*Provided material:*
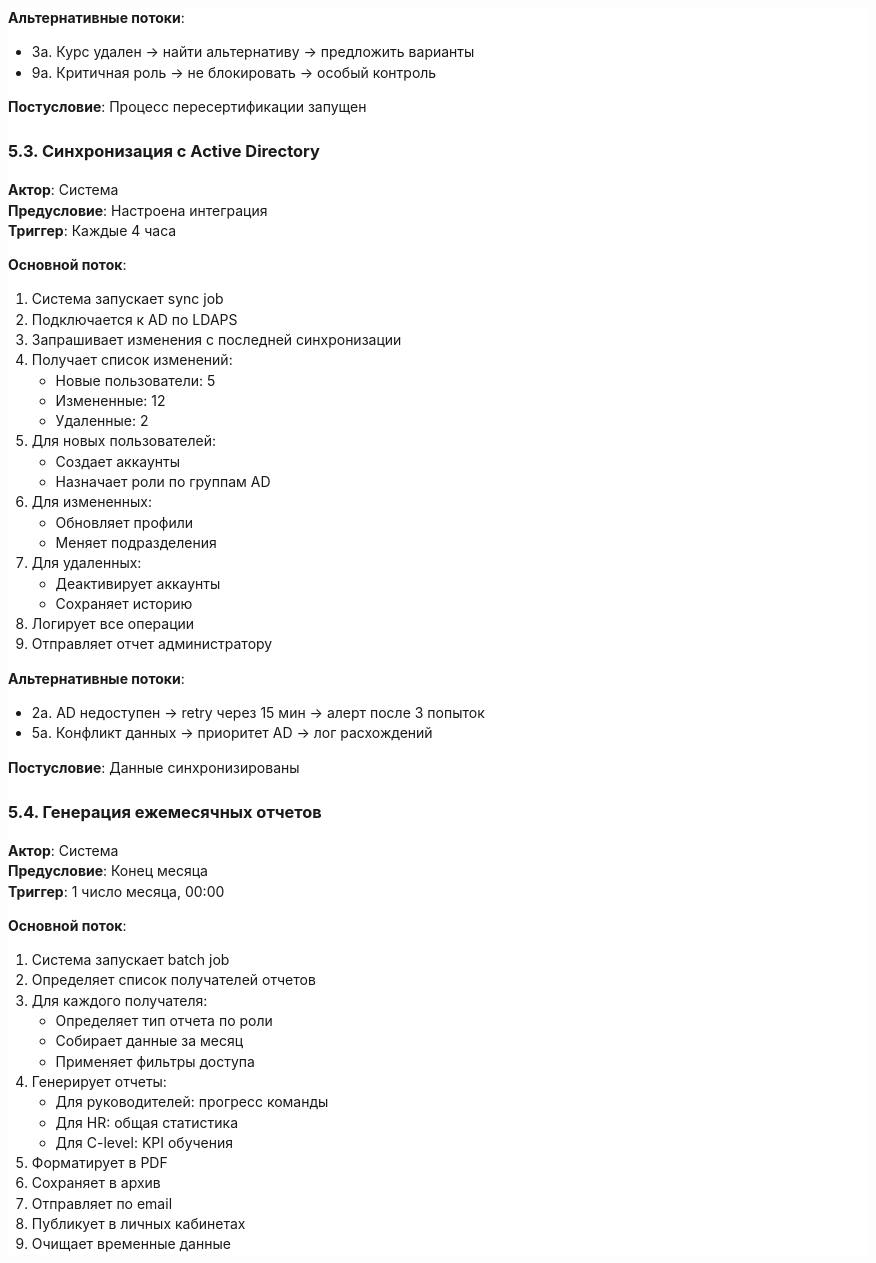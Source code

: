 **Альтернативные потоки**:
- 3a. Курс удален → найти альтернативу → предложить варианты
- 9a. Критичная роль → не блокировать → особый контроль

**Постусловие**: Процесс пересертификации запущен

### 5.3. Синхронизация с Active Directory

**Актор**: Система  
**Предусловие**: Настроена интеграция  
**Триггер**: Каждые 4 часа

**Основной поток**:
1. Система запускает sync job
2. Подключается к AD по LDAPS
3. Запрашивает изменения с последней синхронизации
4. Получает список изменений:
   - Новые пользователи: 5
   - Измененные: 12
   - Удаленные: 2
5. Для новых пользователей:
   - Создает аккаунты
   - Назначает роли по группам AD
6. Для измененных:
   - Обновляет профили
   - Меняет подразделения
7. Для удаленных:
   - Деактивирует аккаунты
   - Сохраняет историю
8. Логирует все операции
9. Отправляет отчет администратору

**Альтернативные потоки**:
- 2a. AD недоступен → retry через 15 мин → алерт после 3 попыток
- 5a. Конфликт данных → приоритет AD → лог расхождений

**Постусловие**: Данные синхронизированы

### 5.4. Генерация ежемесячных отчетов

**Актор**: Система  
**Предусловие**: Конец месяца  
**Триггер**: 1 число месяца, 00:00

**Основной поток**:
1. Система запускает batch job
2. Определяет список получателей отчетов
3. Для каждого получателя:
   - Определяет тип отчета по роли
   - Собирает данные за месяц
   - Применяет фильтры доступа
4. Генерирует отчеты:
   - Для руководителей: прогресс команды
   - Для HR: общая статистика
   - Для C-level: KPI обучения
5. Форматирует в PDF
6. Сохраняет в архив
7. Отправляет по email
8. Публикует в личных кабинетах
9. Очищает временные данные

*Required action:* Except for the pictures, write the data out exactly.

*Exercise output:*
Source code

: **Альтернативные потоки**:
- 3a. Курс удален → найти альтернативу → предложить варианты
- 9a. Критичная роль → не блокировать → особый контроль

**Постусловие**: Процесс пересертификации запущен

### 5.3. Синхронизация с Active Directory

**Актор**: Система  
**Предусловие**: Настроена интеграция  
**Триггер**: Каждые 4 часа

**Основной поток**:
1. Система запускает sync job
2. Подключается к AD по LDAPS
3. Запрашивает изменения с последней синхронизации
4. Получает список изменений:
   - Новые пользователи: 5
   - Измененные: 12
   - Удаленные: 2
5. Для новых пользователей:
   - Создает аккаунты
   - Назначает роли по группам AD
6. Для измененных:
   - Обновляет профили
   - Меняет подразделения
7. Для удаленных:
   - Деактивирует аккаунты
   - Сохраняет историю
8. Логирует все операции
9. Отправляет отчет администратору

**Альтернативные потоки**:
- 2a. AD недоступен → retry через 15 мин → алерт после 3 попыток
- 5a. Конфликт данных → приоритет AD → лог расхождений

**Постусловие**: Данные синхронизированы

### 5.4. Генерация ежемесячных отчетов

**Актор**: Система  
**Предусловие**: Конец месяца  
**Триггер**: 1 число месяца, 00:00

**Основной поток**:
1. Система запускает batch job
2. Определяет список получателей отчетов
3. Для каждого получателя:
   - Определяет тип отчета по роли
   - Собирает данные за месяц
   - Применяет фильтры доступа
4. Генерирует отчеты:
   - Для руководителей: прогресс команды
   - Для HR: общая статистика
   - Для C-level: KPI обучения
5. Форматирует в PDF
6. Сохраняет в архив
7. Отправляет по email
8. Публикует в личных кабинетах
9. Очищает временные данные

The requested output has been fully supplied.